Les conditions de prêt aux ménages se resserrent continuellement depuis plus d’un an. L’enquête de la Banque du Canada auprès des responsables du crédit est sans équivoque : les institutions financières ont resserré leurs conditions pour les prêts non hypothécaires depuis le quatrième trimestre de 2022, et ce resserrement s’est poursuivi sur quatre des cinq derniers trimestres disponibles. Ce phénomène se manifeste non seulement par une augmentation du coût du crédit, mais aussi par des modalités non tarifaires plus strictes. Celles-ci se sont resserrées au cours des six derniers trimestres (graphique 1). Une telle séquence prolongée de resserrement n’avait été observée que pendant la pandémie.

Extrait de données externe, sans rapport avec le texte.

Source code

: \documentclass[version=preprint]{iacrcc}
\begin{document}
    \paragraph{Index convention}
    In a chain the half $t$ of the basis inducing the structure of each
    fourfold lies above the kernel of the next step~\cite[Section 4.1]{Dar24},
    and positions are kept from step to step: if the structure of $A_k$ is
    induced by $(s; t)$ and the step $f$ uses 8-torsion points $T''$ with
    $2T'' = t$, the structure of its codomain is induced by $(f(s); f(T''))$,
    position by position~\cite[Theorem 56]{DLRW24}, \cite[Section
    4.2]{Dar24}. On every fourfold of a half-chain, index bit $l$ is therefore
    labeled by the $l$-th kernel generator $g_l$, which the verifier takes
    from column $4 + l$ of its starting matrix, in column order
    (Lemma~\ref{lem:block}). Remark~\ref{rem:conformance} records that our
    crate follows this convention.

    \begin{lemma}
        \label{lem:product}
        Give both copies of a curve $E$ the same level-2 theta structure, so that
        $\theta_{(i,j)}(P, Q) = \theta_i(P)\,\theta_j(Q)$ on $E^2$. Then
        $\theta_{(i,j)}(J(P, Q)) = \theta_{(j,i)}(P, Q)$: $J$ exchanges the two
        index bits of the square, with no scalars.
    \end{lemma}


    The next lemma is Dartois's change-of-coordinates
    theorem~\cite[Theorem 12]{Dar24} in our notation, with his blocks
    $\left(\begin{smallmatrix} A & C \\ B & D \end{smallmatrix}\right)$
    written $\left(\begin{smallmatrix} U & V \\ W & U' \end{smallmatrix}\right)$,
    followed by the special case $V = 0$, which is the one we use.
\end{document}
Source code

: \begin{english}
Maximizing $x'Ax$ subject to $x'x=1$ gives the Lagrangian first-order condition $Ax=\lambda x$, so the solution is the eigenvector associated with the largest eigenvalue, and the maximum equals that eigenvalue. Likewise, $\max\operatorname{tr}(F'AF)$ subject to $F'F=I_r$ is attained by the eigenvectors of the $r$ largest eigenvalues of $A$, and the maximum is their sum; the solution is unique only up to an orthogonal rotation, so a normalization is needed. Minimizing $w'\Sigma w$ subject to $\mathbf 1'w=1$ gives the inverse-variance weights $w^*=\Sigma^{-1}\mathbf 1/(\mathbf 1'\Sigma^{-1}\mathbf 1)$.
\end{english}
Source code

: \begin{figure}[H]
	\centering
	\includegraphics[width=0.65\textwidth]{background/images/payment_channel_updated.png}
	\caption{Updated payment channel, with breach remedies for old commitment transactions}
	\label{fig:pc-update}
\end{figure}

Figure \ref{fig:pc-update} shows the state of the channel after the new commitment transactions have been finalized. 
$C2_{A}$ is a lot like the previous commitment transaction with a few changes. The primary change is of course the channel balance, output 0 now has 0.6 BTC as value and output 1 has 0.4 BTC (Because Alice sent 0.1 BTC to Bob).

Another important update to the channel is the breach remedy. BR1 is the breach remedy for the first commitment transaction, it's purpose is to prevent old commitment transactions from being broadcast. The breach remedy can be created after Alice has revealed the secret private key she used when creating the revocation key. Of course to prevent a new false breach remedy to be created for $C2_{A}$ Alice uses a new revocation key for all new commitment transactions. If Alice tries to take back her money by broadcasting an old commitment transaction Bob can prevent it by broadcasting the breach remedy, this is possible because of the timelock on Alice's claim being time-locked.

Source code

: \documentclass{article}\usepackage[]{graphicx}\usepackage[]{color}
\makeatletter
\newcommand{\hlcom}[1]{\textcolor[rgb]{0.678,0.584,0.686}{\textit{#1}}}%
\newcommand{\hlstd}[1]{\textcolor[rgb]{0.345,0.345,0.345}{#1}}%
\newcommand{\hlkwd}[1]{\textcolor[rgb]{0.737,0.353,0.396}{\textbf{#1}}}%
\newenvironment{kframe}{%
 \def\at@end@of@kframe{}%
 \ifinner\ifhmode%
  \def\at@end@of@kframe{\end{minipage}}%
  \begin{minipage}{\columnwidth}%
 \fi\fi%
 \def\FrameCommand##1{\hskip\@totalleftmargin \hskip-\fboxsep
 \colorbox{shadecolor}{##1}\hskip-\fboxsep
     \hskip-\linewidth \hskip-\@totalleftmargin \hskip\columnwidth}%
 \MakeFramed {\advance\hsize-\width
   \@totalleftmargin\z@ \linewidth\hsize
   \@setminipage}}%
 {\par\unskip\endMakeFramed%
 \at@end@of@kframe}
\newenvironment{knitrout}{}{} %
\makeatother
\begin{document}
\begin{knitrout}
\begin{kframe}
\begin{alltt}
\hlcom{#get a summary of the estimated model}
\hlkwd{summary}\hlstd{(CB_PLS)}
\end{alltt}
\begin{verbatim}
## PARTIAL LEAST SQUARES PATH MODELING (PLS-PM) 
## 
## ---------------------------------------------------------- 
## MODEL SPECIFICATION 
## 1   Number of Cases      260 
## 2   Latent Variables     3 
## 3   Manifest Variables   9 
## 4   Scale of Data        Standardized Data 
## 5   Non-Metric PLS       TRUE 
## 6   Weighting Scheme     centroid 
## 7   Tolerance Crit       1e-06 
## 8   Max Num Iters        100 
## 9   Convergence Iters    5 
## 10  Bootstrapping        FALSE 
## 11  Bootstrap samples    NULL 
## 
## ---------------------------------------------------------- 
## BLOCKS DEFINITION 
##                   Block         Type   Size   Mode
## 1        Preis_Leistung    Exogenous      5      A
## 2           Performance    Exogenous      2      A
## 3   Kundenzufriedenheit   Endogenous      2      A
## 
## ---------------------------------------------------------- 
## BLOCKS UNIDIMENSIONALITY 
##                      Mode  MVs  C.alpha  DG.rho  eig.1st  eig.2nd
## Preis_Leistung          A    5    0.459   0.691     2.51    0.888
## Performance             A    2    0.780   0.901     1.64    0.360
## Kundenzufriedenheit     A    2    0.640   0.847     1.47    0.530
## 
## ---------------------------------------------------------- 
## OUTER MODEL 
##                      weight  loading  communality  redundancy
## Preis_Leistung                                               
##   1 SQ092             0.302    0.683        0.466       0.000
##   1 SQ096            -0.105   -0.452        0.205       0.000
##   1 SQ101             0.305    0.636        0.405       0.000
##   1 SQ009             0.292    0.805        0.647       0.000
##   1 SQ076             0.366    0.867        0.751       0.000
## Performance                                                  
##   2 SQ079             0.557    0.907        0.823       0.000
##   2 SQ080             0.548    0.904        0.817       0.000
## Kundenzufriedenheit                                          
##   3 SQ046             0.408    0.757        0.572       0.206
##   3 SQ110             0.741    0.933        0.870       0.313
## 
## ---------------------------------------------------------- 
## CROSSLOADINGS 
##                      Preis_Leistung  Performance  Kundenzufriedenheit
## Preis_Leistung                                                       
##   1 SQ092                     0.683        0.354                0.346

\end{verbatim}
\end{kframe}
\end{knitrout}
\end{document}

Les raisons sous-jacentes à ce resserrement suggèrent qu’il ne s’inversera probablement pas de sitôt. Les prêteurs constatent une augmentation des difficultés de paiement. Au premier trimestre, selon Equifax, le nombre de consommateurs en retard sur au moins un paiement de crédit a augmenté de 12,2 % par rapport à l’année précédente. Au Québec, cette hausse atteint 15,2 %. De plus, les scores de crédit moyens diminuent, en particulier chez les locataires, eux qui sont aujourd’hui confrontés à d’éprouvantes hausses des loyers. La proportion de détenteurs remboursant intégralement leur solde de carte de crédit a diminué depuis l’an dernier. Le choc de paiement chez les emprunteurs hypothécaires a fait grand bruit, mais on oublie souvent qu’un ménage incapable de rembourser intégralement sa carte de crédit se retrouve soudainement confronté à des frais d’intérêt exorbitants qui augmentent les risques de défaut. En réponse à ces tendances, les prêteurs rehaussent leurs critères pour les nouveaux prêts, cherchant ainsi à gérer le risque global de leur portefeuille de prêts. Ce resserrement est un phénomène bien connu et reflète une synergie entre cycle du crédit et cycle économique.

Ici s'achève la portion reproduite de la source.